Your goal | Wherever "Functions" occurs in the entries, copy the line that holds it.

Pictures paired with source code:
•••

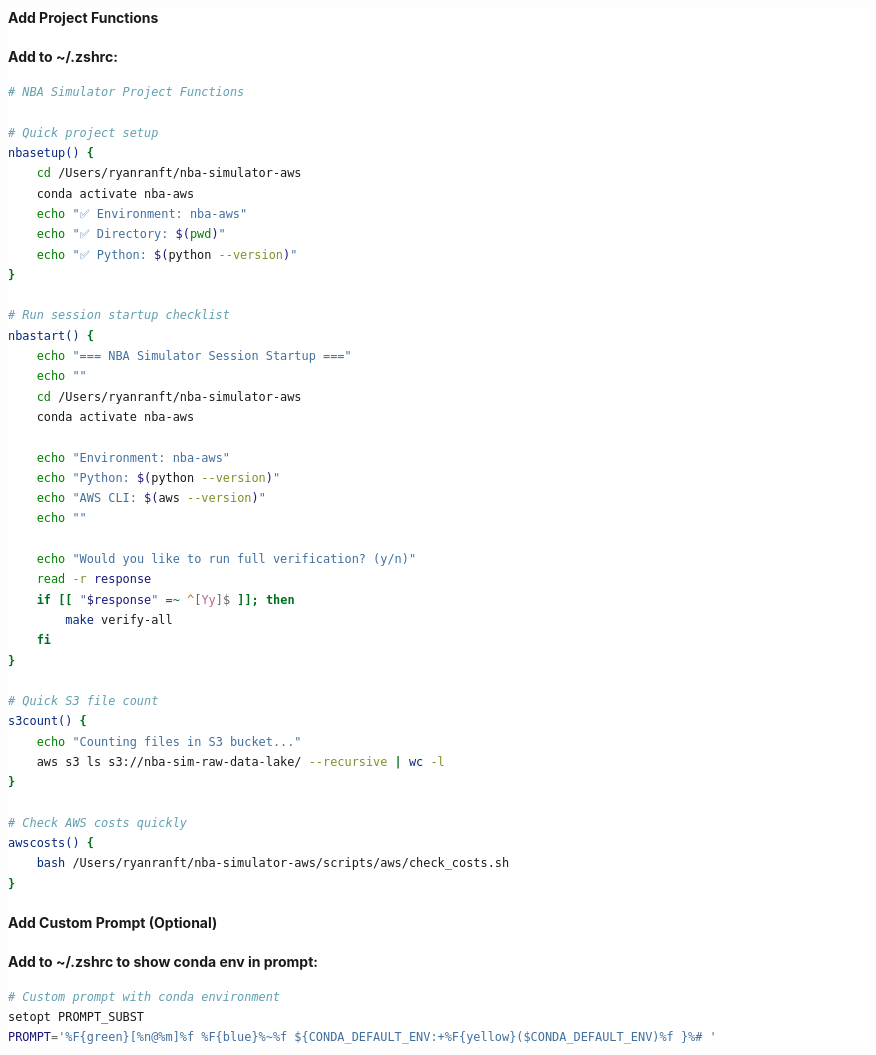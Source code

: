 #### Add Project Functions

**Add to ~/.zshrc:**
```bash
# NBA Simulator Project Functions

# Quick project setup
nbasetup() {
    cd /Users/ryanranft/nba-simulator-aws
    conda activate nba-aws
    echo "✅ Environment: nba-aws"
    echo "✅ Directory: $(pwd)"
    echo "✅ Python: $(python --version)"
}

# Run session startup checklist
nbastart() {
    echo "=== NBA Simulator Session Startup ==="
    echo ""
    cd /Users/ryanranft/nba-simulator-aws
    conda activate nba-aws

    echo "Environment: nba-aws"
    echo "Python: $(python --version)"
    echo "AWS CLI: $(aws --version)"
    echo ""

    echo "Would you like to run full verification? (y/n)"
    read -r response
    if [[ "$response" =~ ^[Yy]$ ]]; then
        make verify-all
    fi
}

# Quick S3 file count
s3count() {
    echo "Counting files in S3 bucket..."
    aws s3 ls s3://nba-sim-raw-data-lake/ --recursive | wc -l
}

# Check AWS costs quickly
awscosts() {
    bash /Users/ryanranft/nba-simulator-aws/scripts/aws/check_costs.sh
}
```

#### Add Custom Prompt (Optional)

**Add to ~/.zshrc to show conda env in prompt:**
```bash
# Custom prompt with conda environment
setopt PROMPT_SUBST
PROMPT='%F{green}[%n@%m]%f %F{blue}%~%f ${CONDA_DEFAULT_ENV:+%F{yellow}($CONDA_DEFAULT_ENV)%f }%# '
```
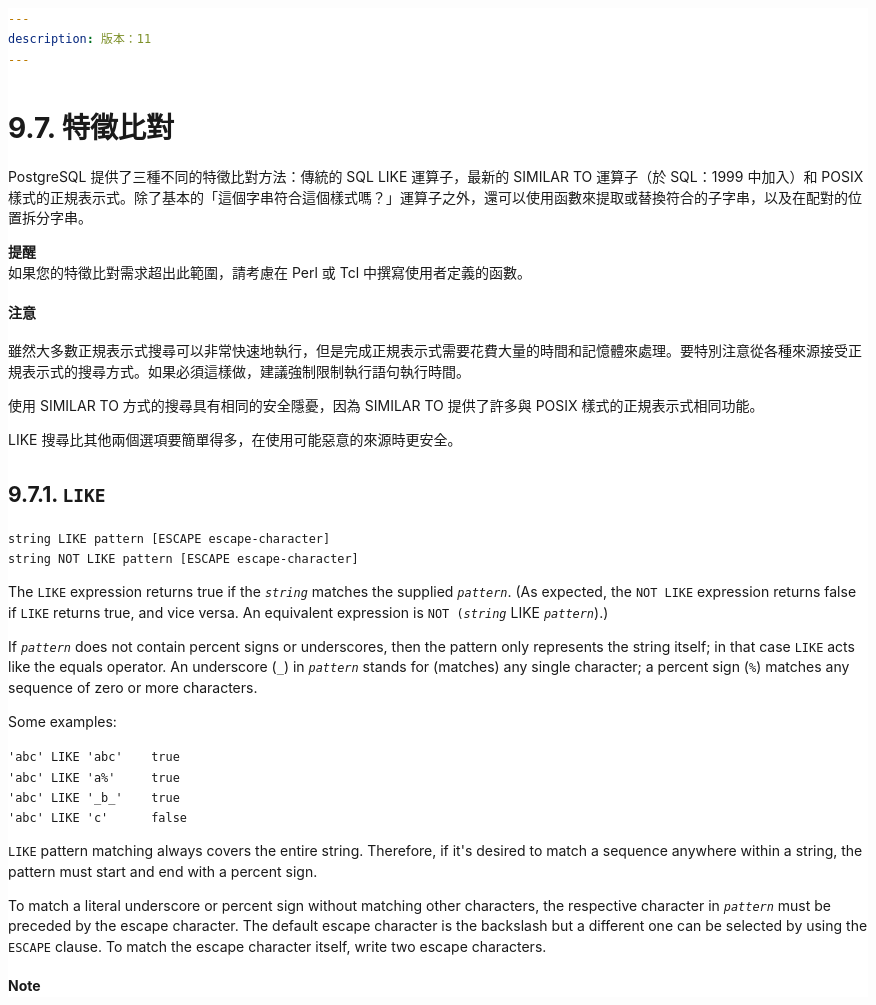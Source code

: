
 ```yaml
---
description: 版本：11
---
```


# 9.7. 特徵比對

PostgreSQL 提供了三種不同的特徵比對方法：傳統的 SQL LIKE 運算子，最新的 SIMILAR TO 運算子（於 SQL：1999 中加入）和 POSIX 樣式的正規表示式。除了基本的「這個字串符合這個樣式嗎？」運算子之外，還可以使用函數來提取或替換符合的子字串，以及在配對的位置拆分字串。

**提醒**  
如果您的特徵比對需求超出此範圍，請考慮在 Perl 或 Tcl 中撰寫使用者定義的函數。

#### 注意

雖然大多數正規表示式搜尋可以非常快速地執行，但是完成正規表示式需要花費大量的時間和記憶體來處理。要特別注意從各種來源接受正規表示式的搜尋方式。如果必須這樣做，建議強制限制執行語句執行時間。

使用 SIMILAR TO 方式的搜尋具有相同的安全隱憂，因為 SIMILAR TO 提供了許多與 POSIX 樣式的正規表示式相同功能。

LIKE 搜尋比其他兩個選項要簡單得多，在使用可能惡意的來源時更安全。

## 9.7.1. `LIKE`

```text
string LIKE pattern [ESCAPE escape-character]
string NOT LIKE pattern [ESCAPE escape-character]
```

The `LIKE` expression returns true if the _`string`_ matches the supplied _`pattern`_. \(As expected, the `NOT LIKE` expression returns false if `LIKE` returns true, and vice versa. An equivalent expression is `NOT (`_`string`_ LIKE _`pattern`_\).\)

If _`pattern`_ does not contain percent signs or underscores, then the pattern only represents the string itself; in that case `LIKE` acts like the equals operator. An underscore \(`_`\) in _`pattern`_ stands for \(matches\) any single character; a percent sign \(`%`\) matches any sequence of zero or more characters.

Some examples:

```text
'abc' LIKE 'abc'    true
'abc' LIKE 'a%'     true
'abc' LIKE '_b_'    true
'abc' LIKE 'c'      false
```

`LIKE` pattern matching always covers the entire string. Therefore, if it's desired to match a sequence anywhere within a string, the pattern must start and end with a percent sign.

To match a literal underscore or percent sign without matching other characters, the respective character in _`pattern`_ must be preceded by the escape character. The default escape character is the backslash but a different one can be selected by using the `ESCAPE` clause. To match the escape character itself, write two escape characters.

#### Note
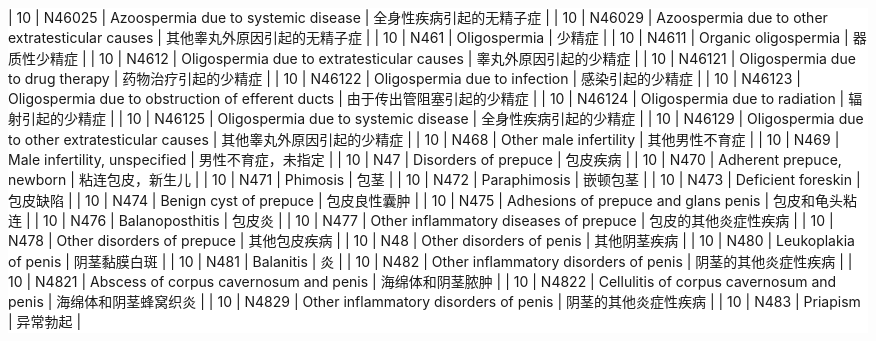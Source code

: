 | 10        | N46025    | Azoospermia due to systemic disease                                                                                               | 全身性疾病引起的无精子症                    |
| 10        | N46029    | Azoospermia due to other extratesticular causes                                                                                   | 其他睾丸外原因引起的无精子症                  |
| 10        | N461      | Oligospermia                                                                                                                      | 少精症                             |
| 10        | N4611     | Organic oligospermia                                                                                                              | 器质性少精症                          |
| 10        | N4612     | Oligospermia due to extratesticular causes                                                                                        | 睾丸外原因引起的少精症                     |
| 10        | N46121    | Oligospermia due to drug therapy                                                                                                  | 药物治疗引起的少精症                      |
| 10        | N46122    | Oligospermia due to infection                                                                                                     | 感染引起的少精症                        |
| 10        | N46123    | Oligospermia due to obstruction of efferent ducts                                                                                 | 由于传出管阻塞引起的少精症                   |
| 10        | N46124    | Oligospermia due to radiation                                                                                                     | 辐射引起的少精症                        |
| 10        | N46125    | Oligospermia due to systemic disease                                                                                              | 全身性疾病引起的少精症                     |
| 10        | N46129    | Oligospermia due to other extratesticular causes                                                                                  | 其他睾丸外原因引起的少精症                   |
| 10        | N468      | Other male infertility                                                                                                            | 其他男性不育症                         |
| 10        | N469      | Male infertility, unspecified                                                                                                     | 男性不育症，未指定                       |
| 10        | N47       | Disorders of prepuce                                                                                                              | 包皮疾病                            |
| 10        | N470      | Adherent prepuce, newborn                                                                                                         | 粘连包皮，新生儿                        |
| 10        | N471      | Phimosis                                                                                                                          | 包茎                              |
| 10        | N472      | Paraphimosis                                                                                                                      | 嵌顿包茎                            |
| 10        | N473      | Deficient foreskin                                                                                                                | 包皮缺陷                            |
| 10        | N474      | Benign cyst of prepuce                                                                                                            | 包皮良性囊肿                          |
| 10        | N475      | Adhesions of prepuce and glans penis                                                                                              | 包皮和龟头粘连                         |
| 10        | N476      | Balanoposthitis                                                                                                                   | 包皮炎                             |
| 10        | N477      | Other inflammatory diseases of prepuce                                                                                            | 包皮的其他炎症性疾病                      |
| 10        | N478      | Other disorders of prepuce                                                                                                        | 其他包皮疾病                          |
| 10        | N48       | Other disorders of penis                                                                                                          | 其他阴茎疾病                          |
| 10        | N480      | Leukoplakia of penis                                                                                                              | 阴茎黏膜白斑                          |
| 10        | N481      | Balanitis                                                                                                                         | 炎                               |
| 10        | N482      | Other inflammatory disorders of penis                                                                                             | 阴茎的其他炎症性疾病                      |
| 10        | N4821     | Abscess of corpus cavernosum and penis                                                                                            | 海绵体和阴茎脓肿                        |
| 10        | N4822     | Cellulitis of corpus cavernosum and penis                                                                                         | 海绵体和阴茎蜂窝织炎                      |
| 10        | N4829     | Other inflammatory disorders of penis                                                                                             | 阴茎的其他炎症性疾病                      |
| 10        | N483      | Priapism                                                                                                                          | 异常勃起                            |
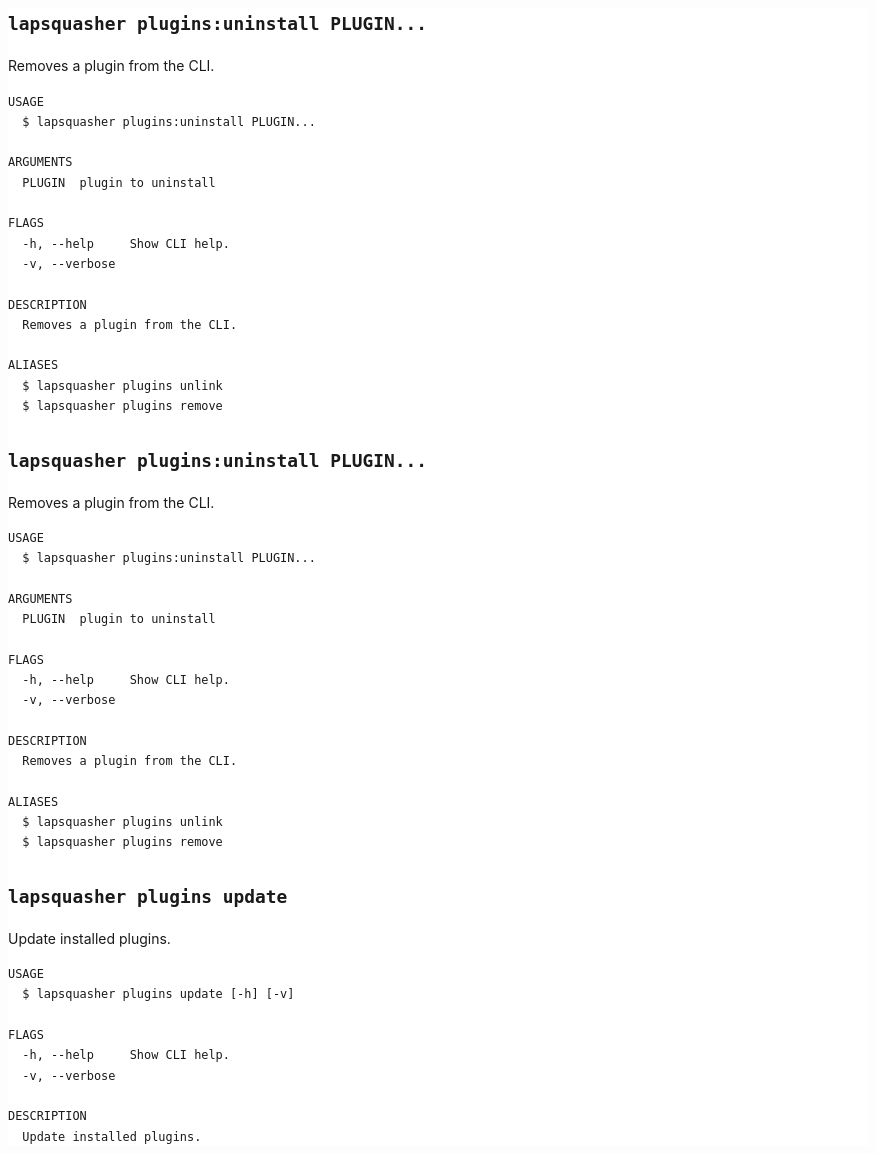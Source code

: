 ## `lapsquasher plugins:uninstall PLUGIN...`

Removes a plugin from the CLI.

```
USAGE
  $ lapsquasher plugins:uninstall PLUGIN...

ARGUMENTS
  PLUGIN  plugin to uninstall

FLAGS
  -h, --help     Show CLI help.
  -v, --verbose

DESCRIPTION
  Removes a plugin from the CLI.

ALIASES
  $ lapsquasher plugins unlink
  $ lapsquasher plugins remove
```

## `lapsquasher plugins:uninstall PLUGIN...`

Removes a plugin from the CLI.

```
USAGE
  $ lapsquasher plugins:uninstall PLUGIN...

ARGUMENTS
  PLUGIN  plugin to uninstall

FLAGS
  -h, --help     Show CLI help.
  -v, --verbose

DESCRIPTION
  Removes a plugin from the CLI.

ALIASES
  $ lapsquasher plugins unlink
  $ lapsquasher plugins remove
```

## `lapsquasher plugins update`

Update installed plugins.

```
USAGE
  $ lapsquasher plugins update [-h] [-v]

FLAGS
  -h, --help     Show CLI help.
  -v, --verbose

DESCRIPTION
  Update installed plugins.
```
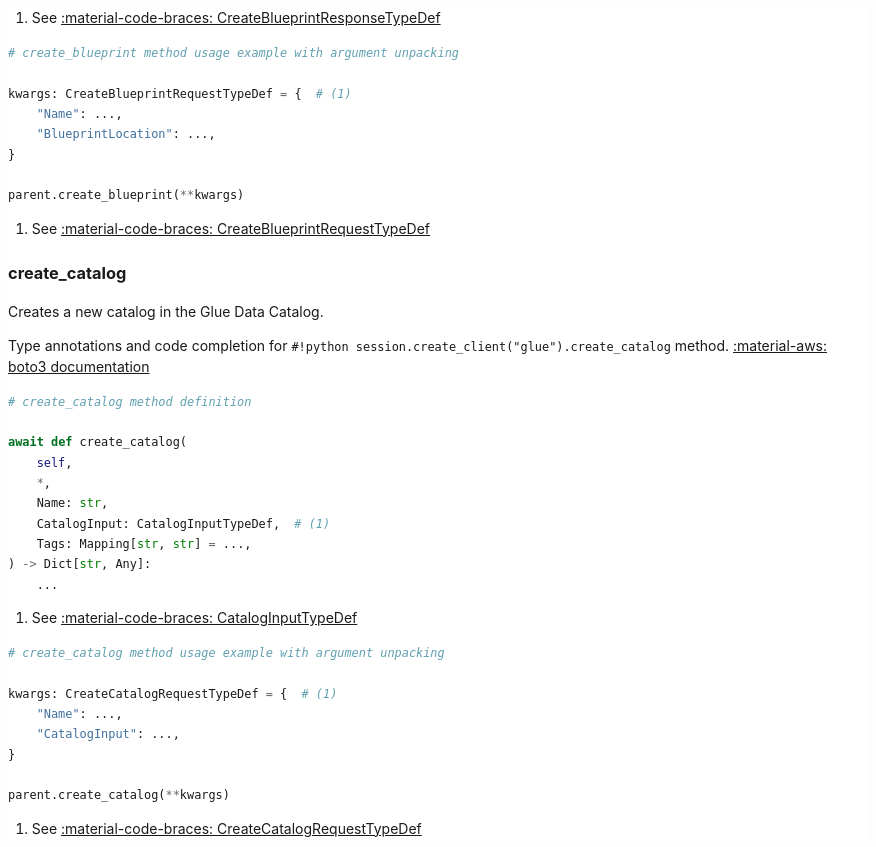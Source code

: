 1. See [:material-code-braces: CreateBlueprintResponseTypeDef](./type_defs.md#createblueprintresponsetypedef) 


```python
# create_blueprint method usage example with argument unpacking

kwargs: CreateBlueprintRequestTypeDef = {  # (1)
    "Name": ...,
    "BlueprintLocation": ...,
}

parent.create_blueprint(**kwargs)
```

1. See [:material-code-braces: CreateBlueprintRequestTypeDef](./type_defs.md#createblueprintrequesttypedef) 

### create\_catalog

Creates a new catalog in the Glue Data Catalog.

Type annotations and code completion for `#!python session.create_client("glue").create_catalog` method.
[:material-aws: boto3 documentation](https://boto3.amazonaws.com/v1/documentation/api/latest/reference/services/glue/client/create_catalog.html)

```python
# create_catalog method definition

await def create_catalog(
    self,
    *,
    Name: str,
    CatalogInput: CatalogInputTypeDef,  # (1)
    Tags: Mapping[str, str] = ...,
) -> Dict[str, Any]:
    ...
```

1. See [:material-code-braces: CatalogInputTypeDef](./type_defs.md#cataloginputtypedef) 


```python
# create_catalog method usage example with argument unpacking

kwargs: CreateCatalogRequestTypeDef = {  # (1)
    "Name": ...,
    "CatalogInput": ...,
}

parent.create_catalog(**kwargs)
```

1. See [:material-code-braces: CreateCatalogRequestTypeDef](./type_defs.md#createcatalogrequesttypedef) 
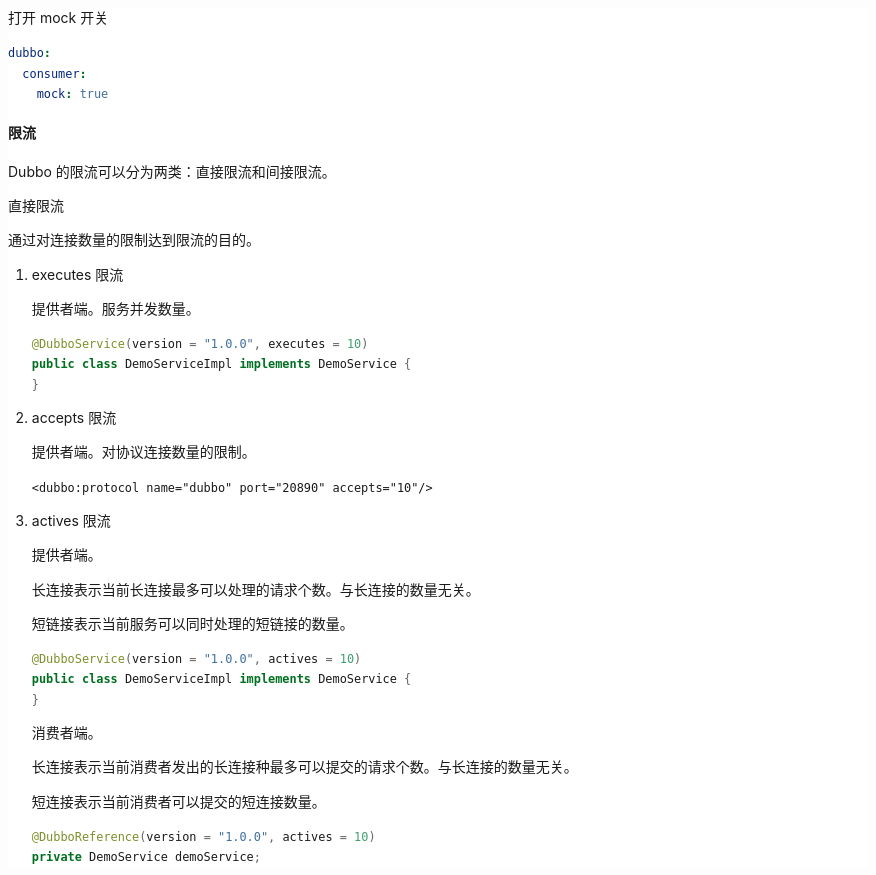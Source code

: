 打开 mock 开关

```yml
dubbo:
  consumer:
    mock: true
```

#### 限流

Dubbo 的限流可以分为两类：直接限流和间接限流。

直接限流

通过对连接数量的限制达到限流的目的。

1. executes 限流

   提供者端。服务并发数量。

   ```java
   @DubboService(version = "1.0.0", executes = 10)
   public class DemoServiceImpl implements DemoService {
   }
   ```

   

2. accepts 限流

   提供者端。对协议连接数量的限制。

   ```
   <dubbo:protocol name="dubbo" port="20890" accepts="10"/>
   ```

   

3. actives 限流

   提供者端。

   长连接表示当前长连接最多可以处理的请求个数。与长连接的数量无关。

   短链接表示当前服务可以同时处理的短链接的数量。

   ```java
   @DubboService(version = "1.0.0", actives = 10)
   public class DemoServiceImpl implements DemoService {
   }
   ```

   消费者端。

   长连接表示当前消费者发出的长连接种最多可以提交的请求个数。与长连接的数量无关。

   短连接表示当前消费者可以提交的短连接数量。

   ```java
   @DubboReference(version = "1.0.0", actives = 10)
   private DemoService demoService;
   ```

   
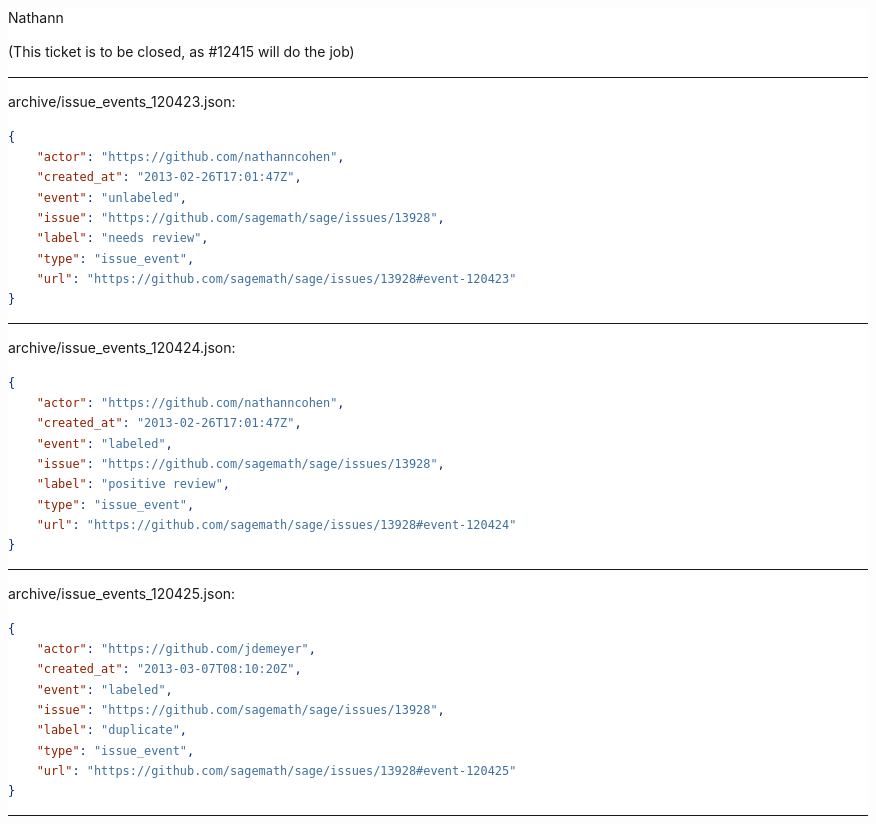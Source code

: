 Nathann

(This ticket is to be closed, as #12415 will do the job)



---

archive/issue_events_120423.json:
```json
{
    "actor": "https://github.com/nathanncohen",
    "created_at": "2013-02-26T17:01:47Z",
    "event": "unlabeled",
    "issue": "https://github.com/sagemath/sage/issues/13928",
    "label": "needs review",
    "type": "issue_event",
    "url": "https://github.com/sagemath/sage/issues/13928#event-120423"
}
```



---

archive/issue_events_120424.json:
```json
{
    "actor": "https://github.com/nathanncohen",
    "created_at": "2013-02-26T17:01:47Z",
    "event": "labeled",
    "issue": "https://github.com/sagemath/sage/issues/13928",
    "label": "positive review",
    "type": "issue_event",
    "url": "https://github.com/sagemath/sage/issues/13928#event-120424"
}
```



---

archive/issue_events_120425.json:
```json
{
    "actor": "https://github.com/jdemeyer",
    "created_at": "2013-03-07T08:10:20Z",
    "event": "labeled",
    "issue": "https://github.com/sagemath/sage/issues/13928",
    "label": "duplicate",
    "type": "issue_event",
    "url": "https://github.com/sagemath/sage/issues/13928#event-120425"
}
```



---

•••

Task answer |
: #### Add Project Functions
# NBA Simulator Project Functions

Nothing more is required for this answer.